Data extracts:
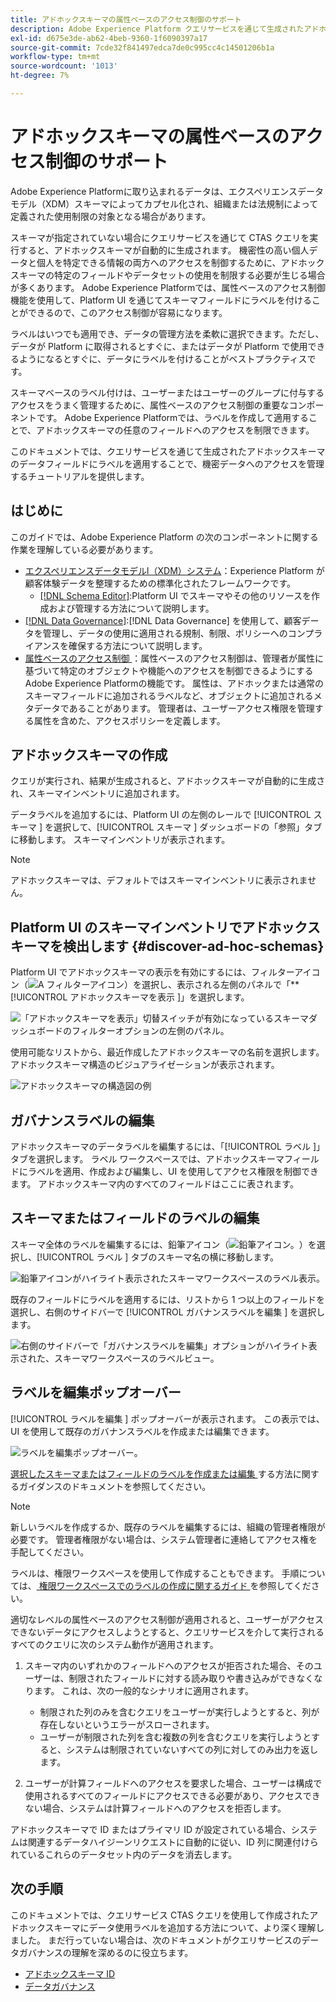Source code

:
 ```yaml
---
title: アドホックスキーマの属性ベースのアクセス制御のサポート
description: Adobe Experience Platform クエリサービスを通じて生成されたアドホックスキーマのデータフィールドへのアクセスを制限するためのガイドです。
exl-id: d675e3de-ab62-4beb-9360-1f6090397a17
source-git-commit: 7cde32f841497edca7de0c995cc4c14501206b1a
workflow-type: tm+mt
source-wordcount: '1013'
ht-degree: 7%

---
```


# アドホックスキーマの属性ベースのアクセス制御のサポート

Adobe Experience Platformに取り込まれるデータは、エクスペリエンスデータモデル（XDM）スキーマによってカプセル化され、組織または法規制によって定義された使用制限の対象となる場合があります。

スキーマが指定されていない場合にクエリサービスを通じて CTAS クエリを実行すると、アドホックスキーマが自動的に生成されます。 機密性の高い個人データと個人を特定できる情報の両方へのアクセスを制御するために、アドホックスキーマの特定のフィールドやデータセットの使用を制限する必要が生じる場合が多くあります。 Adobe Experience Platformでは、属性ベースのアクセス制御機能を使用して、Platform UI を通じてスキーマフィールドにラベルを付けることができるので、このアクセス制御が容易になります。

ラベルはいつでも適用でき、データの管理方法を柔軟に選択できます。ただし、データが Platform に取得されるとすぐに、またはデータが Platform で使用できるようになるとすぐに、データにラベルを付けることがベストプラクティスです。

スキーマベースのラベル付けは、ユーザーまたはユーザーのグループに付与するアクセスをうまく管理するために、属性ベースのアクセス制御の重要なコンポーネントです。 Adobe Experience Platformでは、ラベルを作成して適用することで、アドホックスキーマの任意のフィールドへのアクセスを制限できます。

このドキュメントでは、クエリサービスを通じて生成されたアドホックスキーマのデータフィールドにラベルを適用することで、機密データへのアクセスを管理するチュートリアルを提供します。

## はじめに

このガイドでは、Adobe Experience Platform の次のコンポーネントに関する作業を理解している必要があります。

* [エクスペリエンスデータモデルl（XDM）システム](../../xdm/home.md)：Experience Platform が顧客体験データを整理するための標準化されたフレームワークです。
   * [[!DNL Schema Editor]](../../xdm/ui/overview.md):Platform UI でスキーマやその他のリソースを作成および管理する方法について説明します。
* [[!DNL Data Governance]](../../data-governance/home.md):[!DNL Data Governance] を使用して、顧客データを管理し、データの使用に適用される規制、制限、ポリシーへのコンプライアンスを確保する方法について説明します。
* [ 属性ベースのアクセス制御 ](../../access-control/abac/overview.md)：属性ベースのアクセス制御は、管理者が属性に基づいて特定のオブジェクトや機能へのアクセスを制御できるようにするAdobe Experience Platformの機能です。 属性は、アドホックまたは通常のスキーマフィールドに追加されるラベルなど、オブジェクトに追加されるメタデータであることがあります。 管理者は、ユーザーアクセス権限を管理する属性を含めた、アクセスポリシーを定義します。

## アドホックスキーマの作成

クエリが実行され、結果が生成されると、アドホックスキーマが自動的に生成され、スキーマインベントリに追加されます。

データラベルを追加するには、Platform UI の左側のレールで [!UICONTROL  スキーマ ] を選択して、[!UICONTROL  スキーマ ] ダッシュボードの「参照」タブに移動します。 スキーマインベントリが表示されます。

>[!NOTE]
>
>アドホックスキーマは、デフォルトではスキーマインベントリに表示されません。

## Platform UI のスキーマインベントリでアドホックスキーマを検出します {#discover-ad-hoc-schemas}

Platform UI でアドホックスキーマの表示を有効にするには、フィルターアイコン（![A フィルターアイコン](../images/data-governance/filter.png)）を選択し、表示される左側のパネルで「**[!UICONTROL  アドホックスキーマを表示 ]」を選択します。

![ 「アドホックスキーマを表示」切替スイッチが有効になっているスキーマダッシュボードのフィルターオプションの左側のパネル。](../images/data-governance/adhoc-schema-toggle.png)

使用可能なリストから、最近作成したアドホックスキーマの名前を選択します。 アドホックスキーマ構造のビジュアライゼーションが表示されます。

![ アドホックスキーマの構造図の例 ](../images/data-governance/adhoc-schema-structure-diagram.png)

## ガバナンスラベルの編集

アドホックスキーマのデータラベルを編集するには、「[!UICONTROL  ラベル ]」タブを選択します。 ラベル ワークスペースでは、アドホックスキーマフィールドにラベルを適用、作成および編集し、UI を使用してアクセス権限を制御できます。 アドホックスキーマ内のすべてのフィールドはここに表されます。

## スキーマまたはフィールドのラベルの編集

スキーマ全体のラベルを編集するには、鉛筆アイコン（![ 鉛筆アイコン。](../images/data-governance/edit-icon.png)）を選択し、[!UICONTROL  ラベル ] タブのスキーマ名の横に移動します。

![ 鉛筆アイコンがハイライト表示されたスキーマワークスペースのラベル表示。](../images/data-governance/edit-entire-schema-labels.png)

既存のフィールドにラベルを適用するには、リストから 1 つ以上のフィールドを選択し、右側のサイドバーで [!UICONTROL  ガバナンスラベルを編集 ] を選択します。

![ 右側のサイドバーで「ガバナンスラベルを編集」オプションがハイライト表示された、スキーマワークスペースのラベルビュー。](../images/data-governance/edit-governance-labels.png)

## ラベルを編集ポップオーバー

[!UICONTROL  ラベルを編集 ] ポップオーバーが表示されます。 この表示では、UI を使用して既存のガバナンスラベルを作成または編集できます。

![ ラベルを編集ポップオーバー。](../images/data-governance/edit-labels-popover.png)

[ 選択したスキーマまたはフィールドのラベルを作成または編集 ](../../xdm/tutorials/labels.md#edit-the-labels-for-the-schema-or-field) する方法に関するガイダンスのドキュメントを参照してください。

>[!NOTE]
>
>新しいラベルを作成するか、既存のラベルを編集するには、組織の管理者権限が必要です。 管理者権限がない場合は、システム管理者に連絡してアクセス権を手配してください。

ラベルは、権限ワークスペースを使用して作成することもできます。 手順については、[ 権限ワークスペースでのラベルの作成に関するガイド ](../../access-control/abac/ui/labels.md) を参照してください。

適切なレベルの属性ベースのアクセス制御が適用されると、ユーザーがアクセスできないデータにアクセスしようとすると、クエリサービスを介して実行されるすべてのクエリに次のシステム動作が適用されます。

1. スキーマ内のいずれかのフィールドへのアクセスが拒否された場合、そのユーザーは、制限されたフィールドに対する読み取りや書き込みができなくなります。 これは、次の一般的なシナリオに適用されます。

   * 制限された列のみを含むクエリをユーザーが実行しようとすると、列が存在しないというエラーがスローされます。
   * ユーザーが制限された列を含む複数の列を含むクエリを実行しようとすると、システムは制限されていないすべての列に対してのみ出力を返します。

1. ユーザーが計算フィールドへのアクセスを要求した場合、ユーザーは構成で使用されるすべてのフィールドにアクセスできる必要があり、アクセスできない場合、システムは計算フィールドへのアクセスを拒否します。

アドホックスキーマで ID またはプライマリ ID が設定されている場合、システムは関連するデータハイジーンリクエストに自動的に従い、ID 列に関連付けられているこれらのデータセット内のデータを消去します。

## 次の手順

このドキュメントでは、クエリサービス CTAS クエリを使用して作成されたアドホックスキーマにデータ使用ラベルを追加する方法について、より深く理解しました。 まだ行っていない場合は、次のドキュメントがクエリサービスのデータガバナンスの理解を深めるのに役立ちます。

* [アドホックスキーマ ID](./ad-hoc-schema-identities.md)
* [データガバナンス](../../data-governance/home.md)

Task item: From the records above, quote only the lines running from the line with "データラベルを追加するには、Platform UI の左側のレールで" to the line with "## Platform UI", both lines included.

Answer for the task:
データラベルを追加するには、Platform UI の左側のレールで [!UICONTROL  スキーマ ] を選択して、[!UICONTROL  スキーマ ] ダッシュボードの「参照」タブに移動します。 スキーマインベントリが表示されます。

>[!NOTE]
>
>アドホックスキーマは、デフォルトではスキーマインベントリに表示されません。

## Platform UI のスキーマインベントリでアドホックスキーマを検出します {#discover-ad-hoc-schemas}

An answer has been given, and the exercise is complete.